### TASK TO CARRY OUT
Which of the lines below contain the string "natgasprice"? Copy each one.

======== DATA ========

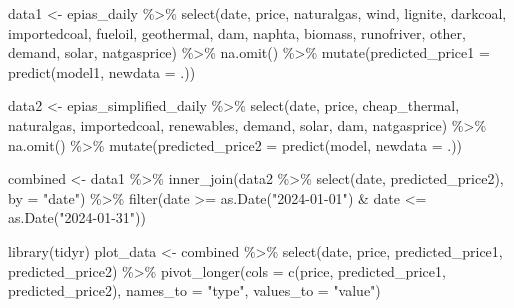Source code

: \documentclass[
  11pt,
  a4paper,
]{article}
\newenvironment{Shaded}{\begin{snugshade}}{\end{snugshade}}
\newcommand{\AttributeTok}[1]{\textcolor[rgb]{0.40,0.45,0.13}{#1}}
\newcommand{\FunctionTok}[1]{\textcolor[rgb]{0.28,0.35,0.67}{#1}}
\newcommand{\NormalTok}[1]{\textcolor[rgb]{0.00,0.23,0.31}{#1}}
\newcommand{\OtherTok}[1]{\textcolor[rgb]{0.00,0.23,0.31}{#1}}
\newcommand{\SpecialCharTok}[1]{\textcolor[rgb]{0.37,0.37,0.37}{#1}}
\newcommand{\StringTok}[1]{\textcolor[rgb]{0.13,0.47,0.30}{#1}}
\begin{document}
\begin{Shaded}
\begin{Highlighting}[]
\NormalTok{data1 }\OtherTok{\textless{}{-}}\NormalTok{ epias\_daily }\SpecialCharTok{\%\textgreater{}\%}
  \FunctionTok{select}\NormalTok{(date, price, naturalgas, wind, lignite, darkcoal, importedcoal, fueloil, geothermal, dam, naphta, biomass, runofriver, other, demand, solar, natgasprice) }\SpecialCharTok{\%\textgreater{}\%}
  \FunctionTok{na.omit}\NormalTok{() }\SpecialCharTok{\%\textgreater{}\%}
  \FunctionTok{mutate}\NormalTok{(}\AttributeTok{predicted\_price1 =} \FunctionTok{predict}\NormalTok{(model1, }\AttributeTok{newdata =}\NormalTok{ .))}

\NormalTok{data2 }\OtherTok{\textless{}{-}}\NormalTok{ epias\_simplified\_daily }\SpecialCharTok{\%\textgreater{}\%}
  \FunctionTok{select}\NormalTok{(date, price, cheap\_thermal, naturalgas, importedcoal, renewables, demand, solar, dam, natgasprice) }\SpecialCharTok{\%\textgreater{}\%}
  \FunctionTok{na.omit}\NormalTok{() }\SpecialCharTok{\%\textgreater{}\%}
  \FunctionTok{mutate}\NormalTok{(}\AttributeTok{predicted\_price2 =} \FunctionTok{predict}\NormalTok{(model, }\AttributeTok{newdata =}\NormalTok{ .))}


\NormalTok{combined }\OtherTok{\textless{}{-}}\NormalTok{ data1 }\SpecialCharTok{\%\textgreater{}\%}
  \FunctionTok{inner\_join}\NormalTok{(data2 }\SpecialCharTok{\%\textgreater{}\%} \FunctionTok{select}\NormalTok{(date, predicted\_price2), }\AttributeTok{by =} \StringTok{"date"}\NormalTok{) }\SpecialCharTok{\%\textgreater{}\%}
  \FunctionTok{filter}\NormalTok{(date }\SpecialCharTok{\textgreater{}=} \FunctionTok{as.Date}\NormalTok{(}\StringTok{"2024{-}01{-}01"}\NormalTok{) }\SpecialCharTok{\&}\NormalTok{ date }\SpecialCharTok{\textless{}=} \FunctionTok{as.Date}\NormalTok{(}\StringTok{"2024{-}01{-}31"}\NormalTok{))}


\FunctionTok{library}\NormalTok{(tidyr)}
\NormalTok{plot\_data }\OtherTok{\textless{}{-}}\NormalTok{ combined }\SpecialCharTok{\%\textgreater{}\%}
  \FunctionTok{select}\NormalTok{(date, price, predicted\_price1, predicted\_price2) }\SpecialCharTok{\%\textgreater{}\%}
  \FunctionTok{pivot\_longer}\NormalTok{(}\AttributeTok{cols =} \FunctionTok{c}\NormalTok{(price, predicted\_price1, predicted\_price2),}
               \AttributeTok{names\_to =} \StringTok{"type"}\NormalTok{, }\AttributeTok{values\_to =} \StringTok{"value"}\NormalTok{)}



\end{Highlighting}
\end{Shaded}
\end{document}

========

### WRITTEN SOLUTION
  \FunctionTok{select}\NormalTok{(date, price, naturalgas, wind, lignite, darkcoal, importedcoal, fueloil, geothermal, dam, naphta, biomass, runofriver, other, demand, solar, natgasprice) }\SpecialCharTok{\%\textgreater{}\%}
  \FunctionTok{select}\NormalTok{(date, price, cheap\_thermal, naturalgas, importedcoal, renewables, demand, solar, dam, natgasprice) }\SpecialCharTok{\%\textgreater{}\%}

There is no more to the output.